In 1927, the Chicago Union Station Company sold the air rights needed for the Daily News Building. Meanwhile, Marshall Field bought air rights from a railway company and built the huge Merchandise Mart (finished in 1930), once the largest building in the world, with more than seven miles of hallways alone. 14 With the aid of three-dimensional deeds, financiers in New York, Philadelphia, Baltimore, and Boston all began capitalizing on the air in their respective cities. "Within the memory of the youngest of us," Theodore Schmidt told the American Bar Association in 1929, "millions of dollars' worth of usable space has been reclaimed from the wastes of a generation ago, to the gain of all concerned." Thus did real estate lose its attachment to the earth and become deterritorialized. "Conveyancers and lawyers," Schmidt explained, "are now for almost the first time required not only to think, but to speak, of land ownership in terms of three dimensions." 15

That was 1929. But by then New Yorkers had already been talking about air rights for almost thirty years.

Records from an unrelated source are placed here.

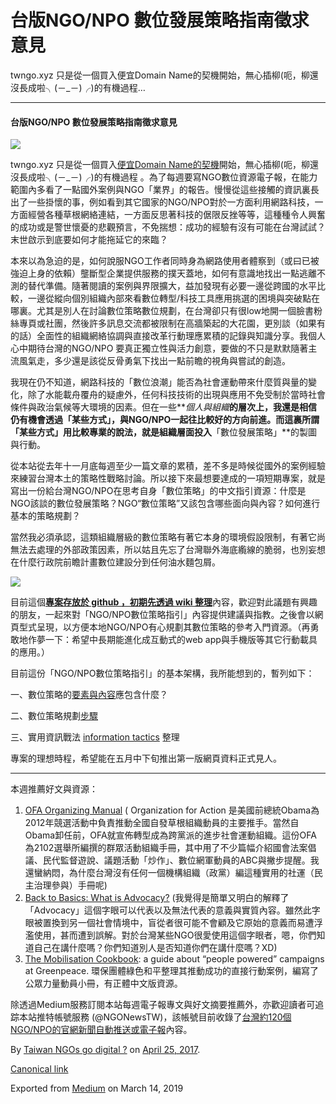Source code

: 台版NGO/NPO 數位發展策略指南徵求意見
======================

twngo.xyz 只是從一個買入便宜Domain Name的契機開始，無心插柳(呃，柳還沒長成啦╮(－\_－)╭)的有機過程…

* * *

#### 台版NGO/NPO 數位發展策略指南徵求意見

![](https://cdn-images-1.medium.com/max/800/1*AnsDpUWdQwNCY4d-_M8tsg.png)

twngo.xyz 只是從一個買入[便宜Domain Name的契機](https://blog.jxtsai.info/2016/11/21/twngo-xyz/)開始，無心插柳(呃，柳還沒長成啦╮(－\_－)╭)的有機過程 。為了每週要寫NGO數位資源電子報，在能力範圍內多看了一點國外案例與NGO「業界」的報告。慢慢從這些接觸的資訊裏長出了一些掛懷的事，例如看到其它國家的NGO/NPO對於一方面利用網路科技，一方面經營各種草根網絡連結，一方面反思著科技的倨限反挫等等，這種種令人興奮的成功或是警世懷憂的悲觀預言，不免揣想：成功的經驗有沒有可能在台灣試試？末世啟示到底要如何才能拖延它的來臨？

本來以為急迫的是，如何說服NGO工作者同時身為網路使用者體察到（或曰已被強迫上身的依賴）壟斷型企業提供服務的撲天蓋地，如何有意識地找出一點逃離不測的替代準備。隨著閱讀的案例與界限擴大，益加發現有必要一邊從跨國的水平比較，一邊從縱向個別組織內部來看數位轉型/科技工具應用挑選的困境與突破點在哪裏。尤其是別人在討論數位策略數位規劃，在台灣卻只有很low地開一個臉書粉絲專頁或社團，然後許多訊息交流都被限制在高牆築起的大花園，更別談（如果有的話）全面性的組織網絡協調與直接改革行動理應累積的記錄與知識分享。我個人心中期待台灣的NGO/NPO 要真正獨立性與活力創意，要做的不只是默默隨著主流風氣走，多少還是該從反骨勇氣下找出一點前瞻的視角與嘗試的創造。

我現在仍不知道，網路科技的「數位浪潮」能否為社會運動帶來什麼質與量的變化，除了水能載舟覆舟的疑慮外，任何科技技術的出現與應用不免受制於當時社會條件與政治氣候等大環境的因素。但在一些**_個人與組織_**的層次上，我還是相信仍有機會透過「某些方式」，與NGO/NPO一起往比較好的方向前進。而這裏所謂「某些方式」用比較專業的說法，就是組織層面投入**「數位發展策略」**的製圖與行動。

從本站從去年十一月底每週至少一篇文章的累積，差不多是時候從國外的案例經驗來練習台灣本土的策略性戰略討論。所以接下來最想要達成的一項短期專案，就是寫出一份給台灣NGO/NPO在思考自身「數位策略」的中文指引資源：什麼是NGO該談的數位發展策略？NGO“數位策略”又該包含哪些面向與內容？如何進行基本的策略規劃？

當然我必須承認，這類組織層級的數位策略有著它本身的環境假設限制，有著它尚無法去處理的外部政策因素，所以姑且先忘了台灣聯外海底䌫線的脆弱，也別妄想在什麼行政院前瞻計畫數位建設分到任何油水麵包屑。

![](https://cdn-images-1.medium.com/max/800/1*86gPb7-biqvU2NsvaaakLQ.png)

目前這個[**專案存放於 github ，初期先透過 wiki 整理**](https://github.com/twngo/digital-strategy/wiki/)內容，歡迎對此議題有興趣的朋友，一起來對「NGO/NPO數位策略指引」內容提供建議與指教。之後會以網頁型式呈現，以方便本地NGO/NPO有心規劃其數位策略的參考入門資源。（再勇敢地作夢一下：希望中長期能進化成互動式的web app與手機版等其它行動載具的應用。）

目前這份「NGO/NPO數位策略指引」的基本架構，我所能想到的，暫列如下：

一、數位策略的[要素與內容](https://github.com/twngo/digital-strategy/wiki/%E6%95%B8%E4%BD%8D%E7%AD%96%E7%95%A5%E5%85%A7%E5%AE%B9)應包含什麼？

二、數位策略規劃[步驟](https://github.com/twngo/digital-strategy/wiki/%E8%A6%8F%E5%8A%83%E6%AD%A5%E9%A9%9F%E6%8C%87%E5%BC%95)

三、實用資訊戰法 [information tactics](https://github.com/twngo/digital-strategy/wiki/information-tactics) 整理

專案的理想時程，希望能在五月中下旬推出第一版網頁資料正式見人。

* * *

本週推薦好文與資源：

1.  [OFA Organizing Manual](https://www.ofa.us/get-involved/build-support/organizing-manual/) ( Organization for Action 是美國前總統Obama為2012年競選活動中負責推動全國自發草根組織動員的主要推手。當然自Obama卸任前，OFA就宣佈轉型成為跨黨派的進步社會運動組織。這份OFA 為2102選舉所編撰的群眾活動組織手冊，其中用了不少篇幅介紹國會法案倡議、民代監督遊說、議題活動「炒作」、數位網軍動員的ABC與撇步提醒。我還蠻納悶，為什麼台灣沒有任何一個機構組織（政黨）編這種實用的社運（民主治理參與）手冊呢)
2.  [Back to Basics: What is Advocacy?](https://www.salsalabs.com/blog/advocacy-definition) (我覺得是簡單又明白的解釋了「Advocacy」這個字眼可以代表以及無法代表的意義與實質內容。雖然此字眼被置換到另一個社會情境中，盲從者很可能不會顧及它原始的意義而易遭浮濫使用，甚而遭到誤解。對於台灣某些NGO很愛使用這個字眼者，嗯，你們知道自己在講什麼嗎？你們知道別人是否知道你們在講什麼嗎？XD)
3.  [The Mobilisation Cookbook](https://mobilisationlab.org/resources/the-mobilisation-cookbook/): a guide about “people powered” campaigns at Greenpeace. 環保團體綠色和平整理其推動成功的直接行動案例，編寫了公眾力量動員小冊，有正體中文版資源。

除透過Medium服務訂閱本站每週電子報專文與好文摘要推薦外，亦歡迎讀者可追踪本站推特帳號服務 (@NGONewsTW)，該帳號目前收錄了[台灣約120個NGO/NPO的官網新聞自動推送或電子報](http://self.jxtsai.info/2016/08/ngonewstw.html)內容。

By [Taiwan NGOs go digital ?](https://medium.com/@twngo) on [April 25, 2017](https://medium.com/p/b74af0fa6313).

[Canonical link](https://medium.com/@twngo/%E5%8F%B0%E7%89%88ngo-npo-%E6%95%B8%E4%BD%8D%E7%99%BC%E5%B1%95%E7%AD%96%E7%95%A5%E6%8C%87%E5%8D%97%E5%BE%B5%E6%B1%82%E6%84%8F%E8%A6%8B-b74af0fa6313)

Exported from [Medium](https://medium.com) on March 14, 2019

The city's first encounter with modern property began in 1903 with the decision by the New York Central Railroad to rebuild Grand Central Station. Until this time, the station (first erected in 1871) and its railroad yards occupied a stretch of land north of Forty-second Street on the city's east side. The plan called for electrifying the trains and relocating the terminal complex underground on a two-level platform. An engineer named William Wilgus proposed that with the terminal located belowground, buildings could go up on the "air rights" (a term he coined) above. "The keynote in this plan," he explained, "was the utilization of air rights that hitherto were unenjoyable with steam locomotives requiring the open air. . . . Thus from the air would be taken wealth with which to finance obligatory vast changes otherwise nonproductive. Obviously it was the thing to do." 16

Cashing in on that air first meant tearing down what existed above Forty-second Street, including about two hundred buildings. Demolition has been big business in New York ever since. With the land now cleared of its past, workers exploded one million pounds of dynamite and hauled almost three million cubic yards of rock and soil out of the earth to make way for the new terminal complex. The station alone took ten years to build. Completed in 1913, the building is a stunning Beaux Arts inspiration. The main facade on Forty-second Street features Corinthian columns and huge arched windows topped by Jules-Alexis Coutan's graceful Roman statuary. On the air rights nearby, seven new buildings were initially planned, including the Manhattan, Belmont, Vanderbilt, and Biltmore hotels. 17 The buildings were set on a steel and concrete roof that covered the tracks below; a special insulation system absorbed the vibrations caused by trains underneath. Eventually, air over some twenty-eight acres owned by the railroad was made available for similar ventures.